A gpo consists of two parts: Group Policy container GPC) and Group Policy template GPT ). GPC is an example of GPO in AD. In a special container called a system, there is a 128-bit GUID with a unique ID code in the world ). In the "active user directory user and computer" plug-in, select "Browse" and select "Advanced properties" from the MMC menu to view the "System" container. GPT is the expression of the Group Policy in the Win2K file system. All GPO-related files depend on GPT.

Problems caused by GPO

Although GPO is powerful, it is not easy to master it. The most difficult thing to grasp is how to determine how an effective policy works for computers or users in the domain. Because GPO can exist at different layers in the AD chain, this judgment is particularly difficult. At the same time, because you can assign a GPO control, it is not easy to know whether other GPO will affect the GPO in the container that you do not have control. Therefore, calculating the "Policy result set" RSoP received by a computer or user object is quite difficult. Although Microsoft does not provide RSoP tools, a third-party vendor has provided corresponding tools for calculating RSoP.

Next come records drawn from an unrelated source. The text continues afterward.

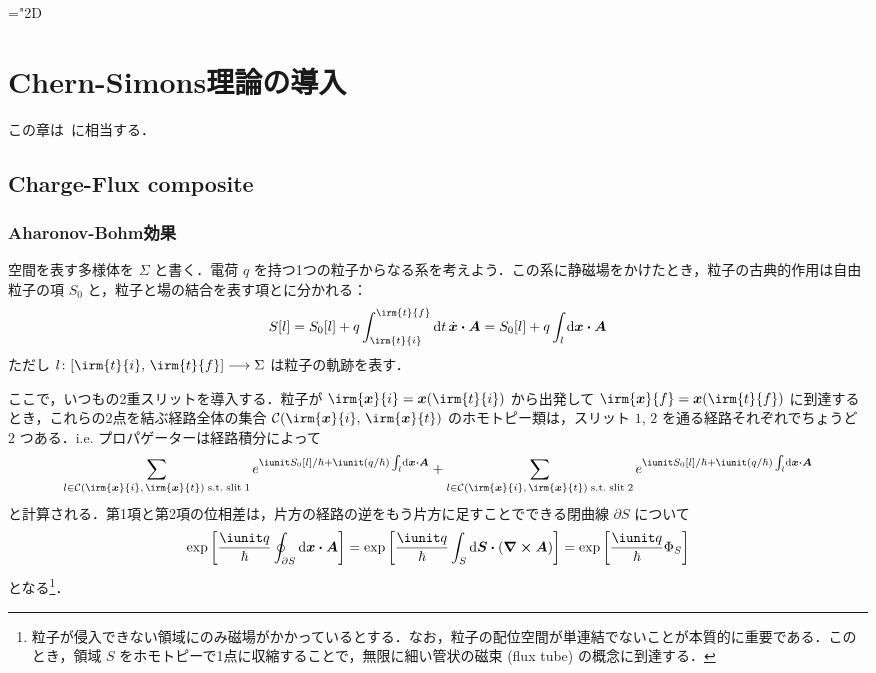 \documentclass[TQFT_main]{subfiles}
\begin{document}
\setcounter{chapter}{1}

\newcommand{\btl}{\blacktriangleleft}
\newcommand{\btr}{\blacktriangleright}
\newcommand{\Lie}[1]{#1^{\mathrm{L}}}
\newcommand{\evalunit}{\mathrm{ev}_{1_G}}
\mathchardef\mhyphen="2D

\chapter{Chern-Simons理論の導入}

この章は~\cite[Chapter4, 5]{Simon2021}に相当する．

\section{Charge-Flux composite}

\subsection{Aharonov-Bohm効果}

空間を表す多様体を $\Sigma$ と書く．電荷 $q$ を持つ1つの粒子からなる系を考えよう．この系に静磁場をかけたとき，粒子の古典的作用は自由粒子の項 $S_0$ と，粒子と場の結合を表す項とに分かれる：
\begin{align}
    S[l] = S_0[l] + q \int_{\irm{t}{i}}^{\irm{t}{f}} \dd{t} \dot{\bm{x}} \vdot \bm{A} = S_0[l] + q \int_l \dd{\bm{x}} \vdot \bm{A}
\end{align}
ただし $l \colon [\irm{t}{i},\, \irm{t}{f}] \lto \Sigma$ は粒子の軌跡を表す．

ここで，いつもの2重スリットを導入する．粒子が $\irm{\bm{x}}{i} = \bm{x}(\irm{t}{i})$ から出発して $\irm{\bm{x}}{f} = \bm{x}(\irm{t}{f})$ に到達するとき，これらの2点を結ぶ経路全体の集合 $\mathcal{C}(\irm{\bm{x}}{i},\, \irm{\bm{x}}{t})$ のホモトピー類は，スリット $1,\, 2$ を通る経路それぞれでちょうど $2$ つある．i.e.
プロパゲーターは経路積分によって
\begin{align}
    \sum_{l \in \mathcal{C}(\irm{\bm{x}}{i},\, \irm{\bm{x}}{t})\; \mathrm{s.t.}\;\mathrm{slit}\; 1} e^{\iunit S_0 [l] / \hbar + \iunit (q / \hbar) \int_l \dd{\bm{x}} \vdot \bm{A}} + \sum_{l \in \mathcal{C}(\irm{\bm{x}}{i},\, \irm{\bm{x}}{t})\; \mathrm{s.t.}\;\mathrm{slit}\; 2} e^{\iunit S_0 [l] / \hbar + \iunit (q / \hbar) \int_l \dd{\bm{x}} \vdot \bm{A}}
\end{align}
と計算される．第1項と第2項の位相差は，片方の経路の逆をもう片方に足すことでできる閉曲線 $\partial S$ について
\begin{align}
    \exp \left[ \frac{\iunit q}{\hbar} \oint_{\partial S} \dd{\bm{x}} \vdot \bm{A} \right] = \exp \left[ \frac{\iunit q}{\hbar} \int_S \dd{\bm{S}} \vdot (\curl{\bm{A}}) \right] = \exp \left[ \frac{\iunit q}{\hbar} \Phi_{S}\right] 
\end{align}
となる\footnote{粒子が侵入できない領域にのみ磁場がかかっているとする．なお，粒子の配位空間が単連結でないことが本質的に重要である．このとき，領域 $S$ をホモトピーで1点に収縮することで，無限に細い管状の磁束 (flux tube) の概念に到達する．}．
\end{document}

Another difficulty is the execution of policies. If GPO exists on many layers of the AD chain, all GPO will be executed every time the user logs on or starts the system. In the Win2K system, Microsoft has released some new functions to optimize the system performance. First, the version information of GPO depends on the workstation and GPO. If the GPO does not change, the system will not execute it. In addition, you can disable GPO execution by users or computers on The GPE property page. If a GPO is created to distribute scripts used to shut down the system or start the system and disable the user configuration of GPO, the workstation will not be able to parse the GPO and determine whether it has changed.

The last challenge is that GPC and GPT are two separate entities. GPC is an object in AD. It is not synchronized with the copy of the files contained in GPT, which means that when a GPO is created, GPC may have started copying files before GPT begins to copy files to Sysvol on the domain controller.

The origin of all problems is that AD uses a multi-subject replication mode. Theoretically, when another system administrator edits a GPO on a domain controller, you can also edit it on a domain controller. Therefore, when a GPE is created, the domain controller acts as the PDC in the "operation subject" by default. The "operator subject" is a series of hosting functions in the AD infrastructure. servers used as PDC can be compatible with workstations running NT and Win9x .) In general, you can grant the permission to edit GPO to a few system administrators to avoid this situation and ensure that others are informed when editing GPO. In addition, when editing a GPO, you must "Disable" it and re-enable it after modification.

The advantage and disadvantage of GPO is that GPO allows users to flexibly control the Win2K environment, but complexity comes with flexibility. If GPO can be used correctly and flexibly, Win2K can provide more powerful functions.

I hope this article will help readers with the detailed explanation of Windows 2000 group policies. More knowledge about group policies needs to be learned and consolidated by readers.